Nevertheless, this decision was soon criticised by those who felt that claimants would not be adequately compensated for harm caused and so section 3 of the Compensation Act 2006 attempts to reverse this decision by making all defendants jointly and severally liable for any harm caused to the claimant. This is however justifiable in asbestos cases because of the scientific evidence that has been provided making it clear that the disease may be contracted by a single fibre and so it would be very difficult to determine who actually caused the harm. Yet, it is clear that those who have not caused harm will still be found liable if there is a chance that they may have which is severely unjust, yet as expressed by Regan; “the courts have shown an increasingly flexible approach to questions of causation in clinical negligence actions and they have imported concepts from cases of industrial disease.” [13] Arguably, the “material contribution” test will only be applied in those cases where it would be very difficult to establish who actually caused harm to the claimant. This approach appears to remove the possibility of defendants escaping liability whilst ensuring that claimants are redressed for harm suffered. Essentially, it seems that the ‘but for’ test will only be used in cases not concerning the contraction of asbestos and as has been pointed out; “the correct test on causation was whether or not the tortious exposure had materially increased the risk of harm and a defendant was not entitled to require the claimant to prove causation by reference to a twofold increase in risk.” [14]

Conclusion

Overall, it seems that the notion of corrective justice is undermined by a desire to secure compensation for innocent victims to a certain degree. This is evidenced by the fact that defendants who are likely to have caused harm will be jointly and severally liable to claimants regardless of whether they have actually caused harm or not. This is because; it has been scientifically proven that the contraction of mesothelioma can occur from a single fibre which makes it almost impossible to determine who has caused the harm.

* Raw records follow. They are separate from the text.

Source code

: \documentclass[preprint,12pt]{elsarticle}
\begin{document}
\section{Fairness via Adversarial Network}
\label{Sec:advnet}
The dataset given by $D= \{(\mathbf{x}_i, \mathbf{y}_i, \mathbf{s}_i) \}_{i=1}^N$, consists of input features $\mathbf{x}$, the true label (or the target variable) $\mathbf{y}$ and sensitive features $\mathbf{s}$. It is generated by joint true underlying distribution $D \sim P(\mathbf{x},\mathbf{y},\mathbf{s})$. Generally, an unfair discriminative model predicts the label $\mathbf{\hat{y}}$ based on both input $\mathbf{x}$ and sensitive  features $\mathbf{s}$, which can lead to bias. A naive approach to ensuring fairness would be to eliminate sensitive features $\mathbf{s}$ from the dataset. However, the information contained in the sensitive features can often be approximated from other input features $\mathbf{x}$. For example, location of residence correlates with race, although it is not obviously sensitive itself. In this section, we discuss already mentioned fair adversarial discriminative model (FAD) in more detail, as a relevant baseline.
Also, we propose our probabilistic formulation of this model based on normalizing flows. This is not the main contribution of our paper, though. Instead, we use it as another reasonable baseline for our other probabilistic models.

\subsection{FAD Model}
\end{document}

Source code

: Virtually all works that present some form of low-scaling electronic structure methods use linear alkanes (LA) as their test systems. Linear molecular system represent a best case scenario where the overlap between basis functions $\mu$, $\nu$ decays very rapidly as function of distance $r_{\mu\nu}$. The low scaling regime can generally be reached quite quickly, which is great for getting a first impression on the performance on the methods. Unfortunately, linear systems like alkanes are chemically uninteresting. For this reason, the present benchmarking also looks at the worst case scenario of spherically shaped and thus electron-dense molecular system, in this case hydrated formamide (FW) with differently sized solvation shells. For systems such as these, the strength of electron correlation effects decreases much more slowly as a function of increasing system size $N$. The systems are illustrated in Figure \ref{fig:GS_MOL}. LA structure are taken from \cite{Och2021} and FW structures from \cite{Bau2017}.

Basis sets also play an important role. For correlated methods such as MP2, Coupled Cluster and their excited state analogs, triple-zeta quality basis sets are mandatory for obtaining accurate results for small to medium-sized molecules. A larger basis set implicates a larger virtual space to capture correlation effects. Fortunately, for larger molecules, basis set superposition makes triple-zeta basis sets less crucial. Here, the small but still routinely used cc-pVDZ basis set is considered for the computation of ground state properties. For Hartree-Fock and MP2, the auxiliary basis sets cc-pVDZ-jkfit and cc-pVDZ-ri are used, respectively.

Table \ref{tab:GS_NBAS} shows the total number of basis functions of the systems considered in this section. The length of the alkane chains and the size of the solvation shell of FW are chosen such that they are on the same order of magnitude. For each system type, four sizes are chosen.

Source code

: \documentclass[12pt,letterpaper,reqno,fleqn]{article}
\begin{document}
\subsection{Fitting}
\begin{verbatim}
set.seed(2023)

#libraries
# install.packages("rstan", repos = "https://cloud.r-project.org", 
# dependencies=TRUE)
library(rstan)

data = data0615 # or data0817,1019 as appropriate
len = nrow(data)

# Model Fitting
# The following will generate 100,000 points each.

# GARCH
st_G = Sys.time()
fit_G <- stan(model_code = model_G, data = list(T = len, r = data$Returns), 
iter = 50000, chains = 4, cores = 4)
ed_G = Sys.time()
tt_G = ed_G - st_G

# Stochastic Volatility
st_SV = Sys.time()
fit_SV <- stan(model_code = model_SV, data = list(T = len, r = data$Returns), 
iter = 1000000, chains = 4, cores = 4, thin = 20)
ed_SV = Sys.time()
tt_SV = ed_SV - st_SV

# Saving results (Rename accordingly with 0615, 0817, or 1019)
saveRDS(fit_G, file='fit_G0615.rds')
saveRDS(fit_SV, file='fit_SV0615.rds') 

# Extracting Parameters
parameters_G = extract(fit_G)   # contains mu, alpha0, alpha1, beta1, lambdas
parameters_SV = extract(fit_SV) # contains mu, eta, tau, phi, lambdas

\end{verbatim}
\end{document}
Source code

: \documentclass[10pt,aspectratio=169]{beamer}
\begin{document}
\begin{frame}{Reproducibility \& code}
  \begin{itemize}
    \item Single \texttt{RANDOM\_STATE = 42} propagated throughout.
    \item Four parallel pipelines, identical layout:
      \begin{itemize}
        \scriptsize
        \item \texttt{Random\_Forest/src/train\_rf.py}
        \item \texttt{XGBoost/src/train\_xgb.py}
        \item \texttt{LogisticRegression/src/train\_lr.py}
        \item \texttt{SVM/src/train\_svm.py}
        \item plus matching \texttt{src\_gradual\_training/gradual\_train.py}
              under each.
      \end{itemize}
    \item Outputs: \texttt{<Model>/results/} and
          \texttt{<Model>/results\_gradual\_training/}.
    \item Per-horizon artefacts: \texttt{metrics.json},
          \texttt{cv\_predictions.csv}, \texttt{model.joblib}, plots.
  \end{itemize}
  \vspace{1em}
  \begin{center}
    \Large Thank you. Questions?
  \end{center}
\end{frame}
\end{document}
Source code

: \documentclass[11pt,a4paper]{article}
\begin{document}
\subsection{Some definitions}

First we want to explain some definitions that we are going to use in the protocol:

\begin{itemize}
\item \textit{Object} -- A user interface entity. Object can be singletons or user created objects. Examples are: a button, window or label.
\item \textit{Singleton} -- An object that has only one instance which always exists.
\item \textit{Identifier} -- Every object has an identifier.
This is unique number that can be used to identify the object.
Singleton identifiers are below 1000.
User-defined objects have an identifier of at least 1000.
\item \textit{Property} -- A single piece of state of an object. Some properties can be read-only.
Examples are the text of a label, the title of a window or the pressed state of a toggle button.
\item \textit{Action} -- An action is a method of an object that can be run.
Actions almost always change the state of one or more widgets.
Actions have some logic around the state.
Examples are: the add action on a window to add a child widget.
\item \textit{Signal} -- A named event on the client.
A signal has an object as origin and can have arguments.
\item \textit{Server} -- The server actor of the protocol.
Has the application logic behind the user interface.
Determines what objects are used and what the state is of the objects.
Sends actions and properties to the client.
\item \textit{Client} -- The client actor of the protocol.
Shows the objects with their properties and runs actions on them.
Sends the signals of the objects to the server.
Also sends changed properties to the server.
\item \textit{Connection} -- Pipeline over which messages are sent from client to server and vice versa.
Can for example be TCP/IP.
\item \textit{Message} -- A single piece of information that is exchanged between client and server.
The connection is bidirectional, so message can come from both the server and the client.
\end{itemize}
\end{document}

This appears somewhat absurd, nonetheless, since innocent persons will be found liable in the majority of instances which is wholly undesirable and unjust. Yet, this has been considered necessary in the majority of cases in order to ensure that wrongdoers do not escape liability and that victims can be compensated. Whether this approach is satisfactory remains a debatable subject and it is clear that the rights of innocent victims are being certified at the expense of defendants rights. In effect, greater certainty and clarity is needed within this area of the law yet it is doubtful that this will ever be achieved given the complexity of establishing the cause of harm in cases concerning asbestos.